Estas palabras dichas desde la oscuridad que rodeaba al Señor, le helaron; pensó primero que le hablaba uno de los tres mártires de Nerón allí enterrados; imaginó en seguida, al mirar hacia los silenciosos sepulcros de los llamados Gaius, Victoricus y Gerrnanicus, que la oscuridad misma le hablaba:

—Adán fue el primer Príncipe del mundo, y al darle la posesión de su estado se le intimó la pragmática de su acabamiento. Adán, el primer mandamiento de tu religión es: pecarás hoy con tu carne para mañana purificar tu alma y vencer a tu muerte. Tu cuerpo no resucitará. Pero si lo has agotado en el placer, tu alma pura se unirá a la de Dios y Dios será, y como Dios tu alma no tendrá memoria del tiempo vivido en la tierra. Y si no has fornicado, tu infierno será reencarnar en forma animal, una y otra vez, hasta agotar con instinto de bestia lo que no supiste vencer con inteligencia de hombre.

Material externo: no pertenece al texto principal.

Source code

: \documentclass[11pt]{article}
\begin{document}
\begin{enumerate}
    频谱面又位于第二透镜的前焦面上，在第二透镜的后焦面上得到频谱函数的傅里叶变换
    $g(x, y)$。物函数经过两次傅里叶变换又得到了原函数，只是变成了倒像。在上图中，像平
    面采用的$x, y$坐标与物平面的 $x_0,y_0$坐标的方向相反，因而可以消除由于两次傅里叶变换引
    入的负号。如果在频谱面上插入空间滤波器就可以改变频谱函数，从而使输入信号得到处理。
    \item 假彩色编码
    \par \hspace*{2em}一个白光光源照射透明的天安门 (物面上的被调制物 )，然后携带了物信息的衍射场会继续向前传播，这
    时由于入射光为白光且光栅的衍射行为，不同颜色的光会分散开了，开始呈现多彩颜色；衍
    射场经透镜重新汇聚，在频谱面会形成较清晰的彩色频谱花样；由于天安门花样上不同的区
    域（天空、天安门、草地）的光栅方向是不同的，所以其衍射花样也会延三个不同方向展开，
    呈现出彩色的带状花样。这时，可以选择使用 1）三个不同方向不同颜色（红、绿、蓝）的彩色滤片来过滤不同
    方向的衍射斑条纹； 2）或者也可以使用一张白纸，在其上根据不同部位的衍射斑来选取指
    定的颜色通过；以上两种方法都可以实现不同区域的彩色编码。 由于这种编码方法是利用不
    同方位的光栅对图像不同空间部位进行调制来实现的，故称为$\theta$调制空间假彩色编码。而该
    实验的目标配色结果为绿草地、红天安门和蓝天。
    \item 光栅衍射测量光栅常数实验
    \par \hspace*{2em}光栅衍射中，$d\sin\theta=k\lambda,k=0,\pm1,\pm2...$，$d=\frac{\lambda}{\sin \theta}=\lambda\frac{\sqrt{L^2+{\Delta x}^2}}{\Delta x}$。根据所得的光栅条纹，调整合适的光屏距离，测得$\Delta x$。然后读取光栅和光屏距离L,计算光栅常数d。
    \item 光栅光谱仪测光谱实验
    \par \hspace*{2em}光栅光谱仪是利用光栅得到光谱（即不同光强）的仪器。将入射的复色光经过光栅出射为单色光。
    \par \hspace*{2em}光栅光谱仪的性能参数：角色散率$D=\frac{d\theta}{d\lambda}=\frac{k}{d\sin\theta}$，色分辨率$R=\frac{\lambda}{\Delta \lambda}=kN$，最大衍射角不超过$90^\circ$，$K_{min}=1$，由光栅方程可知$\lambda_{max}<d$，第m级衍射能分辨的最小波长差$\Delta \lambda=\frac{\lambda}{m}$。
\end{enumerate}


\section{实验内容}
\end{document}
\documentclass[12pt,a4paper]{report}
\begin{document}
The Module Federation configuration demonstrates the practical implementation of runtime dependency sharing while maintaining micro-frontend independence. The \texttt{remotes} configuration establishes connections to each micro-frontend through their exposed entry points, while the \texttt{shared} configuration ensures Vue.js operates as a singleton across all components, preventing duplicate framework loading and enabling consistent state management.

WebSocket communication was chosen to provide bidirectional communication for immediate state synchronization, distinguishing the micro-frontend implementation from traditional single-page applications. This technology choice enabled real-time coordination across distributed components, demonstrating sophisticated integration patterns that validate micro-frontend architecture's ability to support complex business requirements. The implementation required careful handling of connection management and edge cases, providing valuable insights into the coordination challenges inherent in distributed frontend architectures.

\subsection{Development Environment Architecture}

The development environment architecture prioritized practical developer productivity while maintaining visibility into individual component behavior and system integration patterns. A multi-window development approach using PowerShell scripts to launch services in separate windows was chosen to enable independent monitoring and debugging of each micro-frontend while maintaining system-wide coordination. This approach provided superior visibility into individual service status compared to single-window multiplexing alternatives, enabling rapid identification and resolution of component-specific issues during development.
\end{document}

Los ojos del Señor penetraron las sombras y distinguieron a la figura que estas cosas decía. Separaron a la figura de las sombras, mas no a las sombras de la figura; el hábito, tan oscuro como este espacio capitular (y mi sueño redobla las sombras,) cubría todo el cuerpo, las manos y el rostro del desconocido, mientras afirmaba ante la trémula presencia del victorioso Señor:

—De León a la Provenza y de la Provenza a Flandes, la verdad ha encendido los cuerpos y de nada valdrán tus armas ni tus victorias. Más lejana es nuestra estirpe de predicadores que la tuya de príncipes; de Bizancio salimos, por la Tracia y la Bulgaria erramos y por ignorados caminos llegamos hasta España, Aquitania y Tolosa; tu antepasado Pedro el Católico mandó quemar nuestras casas y nuestros Evangelios en lengua vulgar, y tomó para sí los castillos de los ricos que a nuestra cruzada de la pobreza se unieron; tu antepasado Don Jaime el Conquistador entregónos a la tortura y al suplicio de la Inquisición catalana y aragonesa; y de nuestra asolada tierra provenzal sólo pudo cantar el trovador, ¡quién os viera y quién os ve! Piensas que hoy, al fin, nos has derrotado. Pero yo te digo que más que tú duraremos. Bajo frías lunas, en apartados bosques, allí donde tu poder no penetra, los cuerpos se acoplan para limpiarse del pecado y llegar exhaustos a la vida celestial. Ni la cárcel ni el suplicio, ni la guerra ni la hoguera pueden impedir que dos cuerpos se unan. Mira hacia el altar y ve el destino de tus huestes: la mierda. Trata de penetrar mi mirada y ve el destino de las mías: el cielo. Nada podrás contra los deleites del paraíso terrenal que confunde el goce de la carne con la actividad del ascenso místico. Nada podrás contra el éxtasis que nos procura practicar el acto carnal como lo hicieron nuestro padres Adán y Eva. El sexo anterior al pecado: tal es nuestro secreto; cumplimos plenamente el destino humano para liberarnos eternamente de sus cargas y ser almas en elídelo que olviden a la tierra, y así cumplir también nuestro destino celestial. Nada podrán contra nosotros tus legiones mercenarias; tú representas el principio de la muerte, nosotros el de la procreación: tú engendras cadáveres, nosotros almas; veamos qué se multiplica con más rapidez de aquí en adelante; tus muertes o nuestras vidas. Nada podrás. Nuestro espíritu libre vivirá en la otra orilla de la noche y desde allí proclamaremos que el pecado es sólo el nombre olvidable de un pensamiento impotente, y que la inocencia es el placer con que Adán, al saberse mortal, cumplió su destino en la tierra.